This was always going to be an interesting evening, with Delain having undergone numerous band changes since the last occasion that they graced our shores.
Islington Academy – 22 April 2023
Words: Adrian Stonley
Photography: Robert Sutton
Back in 2021, Singer Charlotte Wessels, guitarist Timo Somers, bassist Otto Schimmelpenninck van der Oije and drummer Joey de Boer all departed the band, leaving only founder keyboard player Martin Westerholt left to carry the baton.
Following these departures, a number of ex-members returned to the band, including Sander Zoer on drums, Ronald Landa, who was the band’s original guitarist up until the April Rain album, as well as newcomers Ludovico Cioffi on bass and lead vocalist, Diana Leah.
So not only do we have a ‘new band’, we also have a new album in Dark Waters to take into account. But firstly, let’s deal with the big question which was ‘how does Diana Leah on vocals compare with long time vocalist and fan favourite Charlotte Wessels?’
From my perspective the best thing to do is try not to compare, although I appreciate it is easier said than done. Diana does her own thing. She is not trying to replicate Charlotte, and as fans, we need to recognise that Diana is a strong vocalist in her own right and is more than capable of taking on the old songs and making them her own. As time passes, she will become more comfortable with the songs. With regards to the new material, this is already hers to own, and she clearly carries over the vocal and song strength from the album into the live setting.
So, to the show itself. This was only the second of two UK dates being played as part of the European tour and, unsurprisingly, was sold out. The Academy is not the largest of venues and was rammed full from doors opening, with many also wanting to see the support act, Xandria. More on that elsewhere.
From the opening number The Cold from the latest album, Dark Waters, the band showed their intent and, by playing a new number, allowed Diana to find her feet instantly. Unlike support band Xandria, Delain did not play it safe with their set pulled from across their entire backlog.
It would have been easy to concentrate on the new album, and though six songs were played from this, the balance of the set was very much the greatest hits, full of crowd-pleasers. It was clear that the audience was more than prepared to give the band a chance, and the reaction to the new lineup was very positive.
The band still retain their traditional Symphonic Metal sound, and the new material fits in well. This, however, was a show where the band were clearly looking towards the future and not leaving their past behind them. Perhaps by bringing back previous band members into the fold, it was a clear intention that this was still Delain as opposed to a new band carrying the name.

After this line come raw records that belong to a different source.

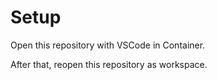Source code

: # Setup

Open this repository with VSCode in Container.

After that, reopen this repository as workspace.
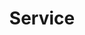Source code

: ---
docType: "Chapter"
title: "Service"
description: "Network exposure and load balancing"
courseTitle: "Service"
themeColor: "#3C494F"
weight: 1
cardImage: ""
---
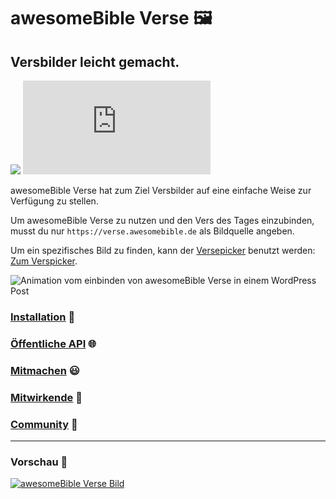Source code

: # awesomeBible Verse 🖼️
## Versbilder leicht gemacht.
[![](https://img.shields.io/badge/Lizenz-AGPLv3-orange?cacheSeconds=31536000)](https://codeberg.org/awesomeBible/verse/src/branch/main/LICENSE) [![](https://img.shields.io/matrix/awesomebible_verse:matrix.org?color=orange&logo=matrix&cacheSeconds=3600)](https://matrix.to/#/#awesomebible_verse:matrix.org)

awesomeBible Verse hat zum Ziel Versbilder auf eine einfache Weise zur Verfügung zu stellen.

Um awesomeBible Verse zu nutzen und den Vers des Tages einzubinden, musst du nur ``https://verse.awesomebible.de`` als Bildquelle angeben.

Um ein spezifisches Bild zu finden, kann der [Versepicker](https://versepicker.netlify.app/) benutzt werden: [Zum Verspicker](https://versepicker.netlify.app/).

![Animation vom einbinden von awesomeBible Verse in einem WordPress Post](https://codeberg.org/awesomeBible/verse/raw/branch/readme-images/preview.gif)

### [Installation](https://codeberg.org/awesomeBible/verse/wiki/Installation) :wrench:
### [Öffentliche API](https://codeberg.org/awesomeBible/verse/wiki/%C3%96ffentliche-API) :globe_with_meridians:
### [Mitmachen](https://codeberg.org/awesomeBible/verse/wiki/Mitmachen) :smiley:
### [Mitwirkende](https://codeberg.org/awesomeBible/verse/wiki/Mitwirkende) :sparkling_heart:
### [Community](https://matrix.to/#/#awesomeBible:matrix.org) :unicorn:

* * *

### Vorschau :star2:
[![awesomeBible Verse Bild](https://wsrv.nl/?url=verse.awesomebible.de&maxage=1d&w=640&output=webp)](https://verse.awesomebible.de/)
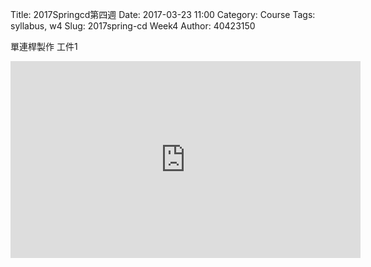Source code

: Title: 2017Springcd第四週
Date: 2017-03-23 11:00
Category: Course
Tags: syllabus, w4
Slug: 2017spring-cd Week4
Author: 40423150

<!-- PELICAN_END_SUMMARY -->

單連桿製作 工件1


<iframe width="560" height="315" src="https://www.youtube.com/embed/J529Z0CaixE" frameborder="0" allowfullscreen></iframe>



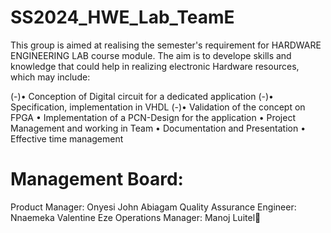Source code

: # SS2024_HWE_Lab_TeamE
This group is aimed at realising the semester's requirement for HARDWARE ENGINEERING LAB course module.
The aim is to develope skills and knowledge that could help in realizing electronic Hardware resources, which may include:

(-)•	Conception of Digital circuit for a dedicated application
(-)•	Specification, implementation in VHDL
(-)•	Validation of the concept on FPGA
•	Implementation of a PCN-Design for the application
•	Project Management and working in Team
•	Documentation and Presentation
•	Effective time management
# Management Board:
Product Manager: Onyesi John Abiagam 
Quality Assurance Engineer: Nnaemeka Valentine Eze
Operations Manager: Manoj Luitel👑

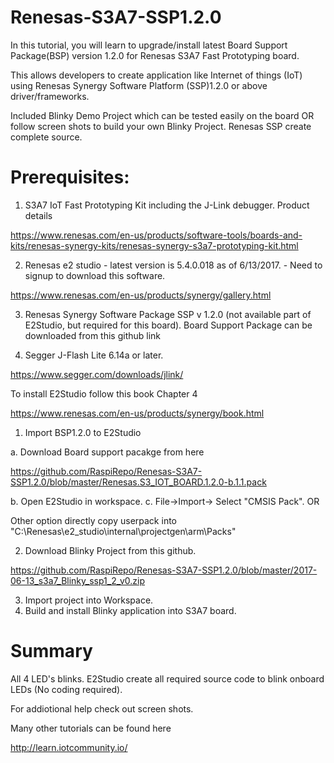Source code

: # Renesas-S3A7-SSP1.2.0

In this tutorial, you will learn to upgrade/install latest Board Support Package(BSP) version 1.2.0 for Renesas S3A7 Fast Prototyping board. 

This allows developers to create application like Internet of things (IoT) using Renesas Synergy Software Platform (SSP)1.2.0 or above driver/frameworks. 

Included Blinky Demo Project which can be tested easily on the board OR follow screen shots to build your own Blinky Project. Renesas SSP create complete source.

# Prerequisites:

1) S3A7 IoT Fast Prototyping Kit including the J-Link debugger. Product details

https://www.renesas.com/en-us/products/software-tools/boards-and-kits/renesas-synergy-kits/renesas-synergy-s3a7-prototyping-kit.html

2) Renesas e2 studio - latest version is 5.4.0.018 as of 6/13/2017. - Need to signup to download this software.

https://www.renesas.com/en-us/products/synergy/gallery.html  


3) Renesas Synergy Software Package SSP v 1.2.0 (not available part of E2Studio, but required for this board). Board Support Package can be downloaded from this github link

4) Segger J-Flash Lite 6.14a or later.

https://www.segger.com/downloads/jlink/

To install E2Studio follow this book Chapter 4

https://www.renesas.com/en-us/products/synergy/book.html

1. Import BSP1.2.0 to E2Studio

 a. Download Board support pacakge from here

https://github.com/RaspiRepo/Renesas-S3A7-SSP1.2.0/blob/master/Renesas.S3_IOT_BOARD.1.2.0-b.1.1.pack
 
 b. Open E2Studio in workspace.
 c. File->Import-> Select "CMSIS Pack".  OR 
 
Other option directly copy userpack into "C:\Renesas\e2_studio\internal\projectgen\arm\Packs"

2. Download Blinky Project from this github.

https://github.com/RaspiRepo/Renesas-S3A7-SSP1.2.0/blob/master/2017-06-13_s3a7_Blinky_ssp1_2_v0.zip

3. Import project into Workspace.
4. Build and install Blinky application into S3A7 board. 

# Summary 
All 4 LED's blinks.  E2Studio create all required source code to blink onboard LEDs (No coding required).

For addiotional help check out screen shots.

Many other tutorials can be found here

http://learn.iotcommunity.io/


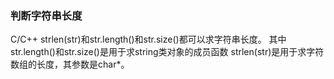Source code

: ### 判断字符串长度
C/C++ strlen(str)和str.length()和str.size()都可以求字符串长度。
其中str.length()和str.size()是用于求string类对象的成员函数
strlen(str)是用于求字符数组的长度，其参数是char*。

That said, there were clear differences in the live approach. Halfway through the set, we were treated to an acoustic interlude with Cordell, the Cranberries’ song being given a gentle airing, which in itself broke up the bombastic onslaught of the more traditional material.
Following on from that, Paolo Ribaldini, from Skiltron, joined the band on stage as an additional vocalist for four songs, Beneath and Queen Of Shadow from the latest album as well as Your Body Is A Battleground and favourite from the first album, Lucidity, The Gathering. With these songs being dueted with Diana, it produced a changed feel to the set, which worked well.
The encores were unsurprisingly well received, with old favourites Mother Machine and Control The Storm (the one set change from Manchester) being greeted with excessive arm waving and loud audience participation, being reciprocated by Diana on stage, who had not stopped working the audience throughout the show.
The concert ended with the anthemic and classic We Are The Others, the song about the attack on and death of Sophie Lancaster, with the entire audience singing along the lines “We are the others, We are the cast outs, We’re the outsiders, But you can’t hide us,” clearly relating to the ethos and emotion behind the song. This, in itself, is a calling out to those who feel alone, torn and mistreated with the rallying call of “you are not alone.”
This is a song that is a perfect set closer, bringing positivity out of a terrible dark moment and a reminder that, as rock fans, we are all one family.
So early days as a new(ish) lineup, but certainly a lot of positivity to take from this and clearly an audience who are still very much in love with the band.